Christian joy is God’s own joy, shared with us by the Spirit present in and among and for us.
God’s own “private life” is a life of joy, for God is Father, Son, and Spirit eternally and infinitely enjoying one another.
In the beginning is not the solitude of a One, of an eternal Being, alone and infinite. Rather, in the beginning is the communion of the three Unique Ones. Community is the deepest and most foundational reality that exists [1].
Without knowing this, we could never (meaningfully) confess that God is love, for love is love only when it is given and received. Also, if this were not true then we would (wrongly) conclude that creation was made to satisfy some need in God. But the truth is, God creates for the sake of the creation, as well as for God’s own sake, and God creates so that the creature might participate, might be caught up in, the inter-trinitarian mutuality and interdependence. It is as if the Father had said to the Son and Spirit: “We are having such a grand time; we really should make it so that others could enjoy this, too.”
“In the beginning – community.” God eternally delights in God. And God delights – also eternally! – in creation. As I said before, God creates not out of need but out of sheer grace, out of love for the creation, a love which precedes and makes possible the very existence of the creation as beloved!
The Three celebrate creation as “very good.” Created reality – everything from nebulae to nectarines, from angels to amoebae – is to God “eden,” that is a place of delights. Scripture speaks to us of a God who is a God of delights, a God who enjoys being. (In fact, we could say that God’s enjoyment of being is what makes being be!) In love, this God makes it possible for His human creatures to enjoy these delights, so that that being human is in a very real sense the capacity to enjoy life as God’s gift.

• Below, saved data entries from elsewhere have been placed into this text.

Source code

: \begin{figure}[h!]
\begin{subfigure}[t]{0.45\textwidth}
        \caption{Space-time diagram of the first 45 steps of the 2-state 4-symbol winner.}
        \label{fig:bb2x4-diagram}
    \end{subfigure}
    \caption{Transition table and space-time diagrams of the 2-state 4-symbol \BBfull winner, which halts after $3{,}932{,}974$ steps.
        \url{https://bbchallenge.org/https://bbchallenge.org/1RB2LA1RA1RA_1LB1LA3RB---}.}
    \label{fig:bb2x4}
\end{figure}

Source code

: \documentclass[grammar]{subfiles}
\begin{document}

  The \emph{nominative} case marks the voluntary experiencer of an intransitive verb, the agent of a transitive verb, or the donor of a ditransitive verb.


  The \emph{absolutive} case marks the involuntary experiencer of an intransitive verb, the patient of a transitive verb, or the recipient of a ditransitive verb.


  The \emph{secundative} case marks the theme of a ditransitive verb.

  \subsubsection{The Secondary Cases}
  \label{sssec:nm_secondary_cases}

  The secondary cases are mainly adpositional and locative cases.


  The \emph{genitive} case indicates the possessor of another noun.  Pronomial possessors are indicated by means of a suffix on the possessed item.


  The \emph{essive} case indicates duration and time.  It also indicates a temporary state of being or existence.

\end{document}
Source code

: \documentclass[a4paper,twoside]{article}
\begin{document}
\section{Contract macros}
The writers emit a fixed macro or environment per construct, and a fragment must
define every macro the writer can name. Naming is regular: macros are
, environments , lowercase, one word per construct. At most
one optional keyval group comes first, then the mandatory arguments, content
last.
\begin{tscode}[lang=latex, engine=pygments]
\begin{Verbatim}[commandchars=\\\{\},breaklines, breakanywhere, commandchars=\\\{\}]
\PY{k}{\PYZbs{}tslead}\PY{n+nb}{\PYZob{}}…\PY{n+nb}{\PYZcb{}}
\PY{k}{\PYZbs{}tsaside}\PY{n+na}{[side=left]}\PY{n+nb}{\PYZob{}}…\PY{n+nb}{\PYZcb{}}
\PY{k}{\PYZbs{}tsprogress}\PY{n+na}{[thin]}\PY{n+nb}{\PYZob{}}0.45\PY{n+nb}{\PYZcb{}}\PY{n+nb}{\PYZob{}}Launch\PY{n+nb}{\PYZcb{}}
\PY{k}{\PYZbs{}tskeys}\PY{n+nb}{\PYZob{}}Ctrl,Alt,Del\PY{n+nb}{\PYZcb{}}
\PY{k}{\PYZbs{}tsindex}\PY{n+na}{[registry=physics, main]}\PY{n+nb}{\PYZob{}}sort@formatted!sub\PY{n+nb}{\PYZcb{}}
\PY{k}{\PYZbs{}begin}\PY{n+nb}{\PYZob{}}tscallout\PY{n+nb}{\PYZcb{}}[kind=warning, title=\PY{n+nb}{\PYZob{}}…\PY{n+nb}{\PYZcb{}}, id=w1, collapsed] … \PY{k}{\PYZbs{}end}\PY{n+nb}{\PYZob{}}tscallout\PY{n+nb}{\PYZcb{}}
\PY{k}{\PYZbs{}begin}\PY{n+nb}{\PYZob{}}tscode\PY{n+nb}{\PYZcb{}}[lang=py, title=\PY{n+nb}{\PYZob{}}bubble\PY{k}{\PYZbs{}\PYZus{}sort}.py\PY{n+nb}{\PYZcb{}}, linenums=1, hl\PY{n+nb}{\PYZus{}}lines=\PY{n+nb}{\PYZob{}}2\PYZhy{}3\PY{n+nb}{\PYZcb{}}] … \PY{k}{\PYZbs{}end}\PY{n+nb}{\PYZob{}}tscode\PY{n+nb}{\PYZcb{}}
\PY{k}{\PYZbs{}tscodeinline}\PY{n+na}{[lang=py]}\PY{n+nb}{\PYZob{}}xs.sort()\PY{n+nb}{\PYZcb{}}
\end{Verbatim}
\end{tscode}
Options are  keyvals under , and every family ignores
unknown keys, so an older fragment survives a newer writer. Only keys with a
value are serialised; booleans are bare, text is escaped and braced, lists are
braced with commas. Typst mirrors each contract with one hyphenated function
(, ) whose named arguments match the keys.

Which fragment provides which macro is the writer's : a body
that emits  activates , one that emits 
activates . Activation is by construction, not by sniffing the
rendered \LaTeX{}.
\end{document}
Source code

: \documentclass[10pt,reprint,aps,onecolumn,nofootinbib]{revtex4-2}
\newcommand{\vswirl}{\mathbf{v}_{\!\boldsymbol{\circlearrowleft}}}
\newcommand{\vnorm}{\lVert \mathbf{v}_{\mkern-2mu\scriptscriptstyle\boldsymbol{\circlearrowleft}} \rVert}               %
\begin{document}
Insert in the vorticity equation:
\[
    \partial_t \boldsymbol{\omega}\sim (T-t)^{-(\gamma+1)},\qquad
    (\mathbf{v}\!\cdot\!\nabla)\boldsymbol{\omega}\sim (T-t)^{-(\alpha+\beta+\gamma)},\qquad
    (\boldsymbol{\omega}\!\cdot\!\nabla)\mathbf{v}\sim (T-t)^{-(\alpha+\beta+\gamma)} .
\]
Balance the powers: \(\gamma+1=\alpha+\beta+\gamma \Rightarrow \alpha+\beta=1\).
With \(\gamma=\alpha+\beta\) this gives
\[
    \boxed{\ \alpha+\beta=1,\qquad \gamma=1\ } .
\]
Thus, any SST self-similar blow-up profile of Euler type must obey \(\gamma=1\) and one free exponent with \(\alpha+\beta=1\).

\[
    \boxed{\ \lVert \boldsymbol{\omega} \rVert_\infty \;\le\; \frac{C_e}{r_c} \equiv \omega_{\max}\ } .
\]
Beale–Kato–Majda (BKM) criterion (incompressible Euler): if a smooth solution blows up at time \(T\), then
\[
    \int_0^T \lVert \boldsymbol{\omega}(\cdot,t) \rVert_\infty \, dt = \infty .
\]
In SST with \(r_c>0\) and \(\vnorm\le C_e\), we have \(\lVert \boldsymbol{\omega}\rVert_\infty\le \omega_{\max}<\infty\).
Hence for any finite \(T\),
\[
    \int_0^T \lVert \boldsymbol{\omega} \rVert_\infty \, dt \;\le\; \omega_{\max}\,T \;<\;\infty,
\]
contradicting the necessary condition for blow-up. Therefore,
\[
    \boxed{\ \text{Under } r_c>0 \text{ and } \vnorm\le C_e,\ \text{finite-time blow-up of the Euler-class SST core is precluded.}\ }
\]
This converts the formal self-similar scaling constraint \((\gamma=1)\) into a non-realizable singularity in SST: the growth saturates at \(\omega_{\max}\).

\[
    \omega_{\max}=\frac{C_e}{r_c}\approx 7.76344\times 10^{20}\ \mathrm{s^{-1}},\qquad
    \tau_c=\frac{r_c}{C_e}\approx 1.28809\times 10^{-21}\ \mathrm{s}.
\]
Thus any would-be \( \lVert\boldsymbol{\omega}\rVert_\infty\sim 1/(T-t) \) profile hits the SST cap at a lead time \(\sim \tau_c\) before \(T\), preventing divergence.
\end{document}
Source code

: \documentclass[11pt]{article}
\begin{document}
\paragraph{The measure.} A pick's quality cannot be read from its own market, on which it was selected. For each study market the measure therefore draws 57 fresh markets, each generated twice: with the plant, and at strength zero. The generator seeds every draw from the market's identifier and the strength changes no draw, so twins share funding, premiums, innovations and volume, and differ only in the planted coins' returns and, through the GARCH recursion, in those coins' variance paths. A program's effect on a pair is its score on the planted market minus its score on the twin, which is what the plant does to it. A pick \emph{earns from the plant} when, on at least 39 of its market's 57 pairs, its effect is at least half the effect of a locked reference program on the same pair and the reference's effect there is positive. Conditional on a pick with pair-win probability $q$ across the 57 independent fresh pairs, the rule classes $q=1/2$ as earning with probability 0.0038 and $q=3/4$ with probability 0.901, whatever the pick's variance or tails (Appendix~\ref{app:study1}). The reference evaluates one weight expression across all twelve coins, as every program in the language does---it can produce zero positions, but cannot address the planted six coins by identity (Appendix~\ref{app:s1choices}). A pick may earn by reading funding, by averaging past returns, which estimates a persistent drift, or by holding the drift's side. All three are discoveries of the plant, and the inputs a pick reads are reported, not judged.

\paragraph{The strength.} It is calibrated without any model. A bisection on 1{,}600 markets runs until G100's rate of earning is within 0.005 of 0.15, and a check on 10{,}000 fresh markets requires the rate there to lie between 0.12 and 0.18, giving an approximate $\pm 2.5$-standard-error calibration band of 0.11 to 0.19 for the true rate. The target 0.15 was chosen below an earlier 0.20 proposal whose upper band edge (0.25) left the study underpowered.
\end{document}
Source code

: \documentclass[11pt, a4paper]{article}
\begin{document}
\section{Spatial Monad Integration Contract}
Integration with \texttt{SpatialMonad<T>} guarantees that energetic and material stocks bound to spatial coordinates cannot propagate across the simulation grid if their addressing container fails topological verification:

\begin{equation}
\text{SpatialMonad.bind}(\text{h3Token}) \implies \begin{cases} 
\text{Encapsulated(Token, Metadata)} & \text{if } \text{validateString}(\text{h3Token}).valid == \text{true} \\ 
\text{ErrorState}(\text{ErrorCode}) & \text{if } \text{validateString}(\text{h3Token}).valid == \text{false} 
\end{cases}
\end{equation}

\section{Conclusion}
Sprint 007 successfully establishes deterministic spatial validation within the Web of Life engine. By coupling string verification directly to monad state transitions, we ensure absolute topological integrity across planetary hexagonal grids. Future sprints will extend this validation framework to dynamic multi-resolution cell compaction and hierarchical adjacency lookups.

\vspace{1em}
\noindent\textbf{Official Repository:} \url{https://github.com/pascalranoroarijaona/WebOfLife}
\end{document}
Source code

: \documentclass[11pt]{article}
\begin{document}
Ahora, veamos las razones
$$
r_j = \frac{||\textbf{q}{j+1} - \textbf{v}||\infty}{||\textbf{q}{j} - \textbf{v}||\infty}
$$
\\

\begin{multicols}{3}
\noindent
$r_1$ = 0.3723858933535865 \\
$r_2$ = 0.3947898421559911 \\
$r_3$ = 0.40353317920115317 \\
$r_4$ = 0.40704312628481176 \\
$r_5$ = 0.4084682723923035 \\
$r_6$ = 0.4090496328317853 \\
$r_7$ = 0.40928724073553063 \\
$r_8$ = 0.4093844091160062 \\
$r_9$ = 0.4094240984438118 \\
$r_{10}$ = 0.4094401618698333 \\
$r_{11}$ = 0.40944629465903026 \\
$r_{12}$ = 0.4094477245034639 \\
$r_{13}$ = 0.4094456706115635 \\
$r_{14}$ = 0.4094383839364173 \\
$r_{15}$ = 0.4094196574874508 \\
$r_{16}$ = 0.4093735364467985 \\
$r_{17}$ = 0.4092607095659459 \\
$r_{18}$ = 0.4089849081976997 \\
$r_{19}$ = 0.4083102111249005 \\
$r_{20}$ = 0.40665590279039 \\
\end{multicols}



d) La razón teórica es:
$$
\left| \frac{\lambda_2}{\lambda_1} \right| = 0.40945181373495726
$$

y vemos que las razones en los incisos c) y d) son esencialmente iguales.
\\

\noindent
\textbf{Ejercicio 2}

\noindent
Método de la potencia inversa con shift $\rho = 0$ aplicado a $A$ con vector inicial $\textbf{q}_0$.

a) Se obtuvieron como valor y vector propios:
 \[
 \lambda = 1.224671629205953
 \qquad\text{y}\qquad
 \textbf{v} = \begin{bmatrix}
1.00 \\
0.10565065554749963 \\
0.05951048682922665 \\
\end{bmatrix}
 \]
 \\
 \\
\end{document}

This may seem hopelessly abstract, but actually it is absolutely concrete. We exist because God exists and holds us up in existence – “in him all things hold together,” as St Paul says. This is the same as saying we enjoy because God enjoys. Our joy is really God’s joy shared with us by the Holy Spirit.
This is true for all persons, regardless of whether or not they believe. Any human joy – so long as it is enjoyment of the good – is a sharing in God’s joy. (Of course, much human enjoyment is not a sharing in God’s joy. Perhaps the best example of this is schadenfreude, the pleasure in someone else’s misfortune, which is obviously perverse. But that is a topic for another day.)
I have said I want to talk about Christian joy. So what constitutes enjoyment as specifically Christian? It is this: receiving the joys of bodily, earthly life as gift and as invitation. The apostle warns Timothy against those who abstain from marriage and certain foods, and reminds him that
everything God created is good, and nothing is to be rejected if it is received with thanksgiving, because it is consecrated by the word of God and prayer.
When we see that, for instance, a good meal with friends is a gift from God and an invitation to participate in the eternal joys of the Trinitarian community, then that meal becomes for us a true joy for which we can be sincerely and wildly thankful. The same goes for a beautiful sunset or a stimulating conversation or an affection embrace. God says a resounding “Yes!” to our senses, to our carnality. (Remember, God has in Jesus taken up this very carnality!) When, however, such a meal (or such a conversation or embrace) happen apart from thankfulness, then they become temptations for us, because they invite us to value them as ultimate, rather than penultimate, goods.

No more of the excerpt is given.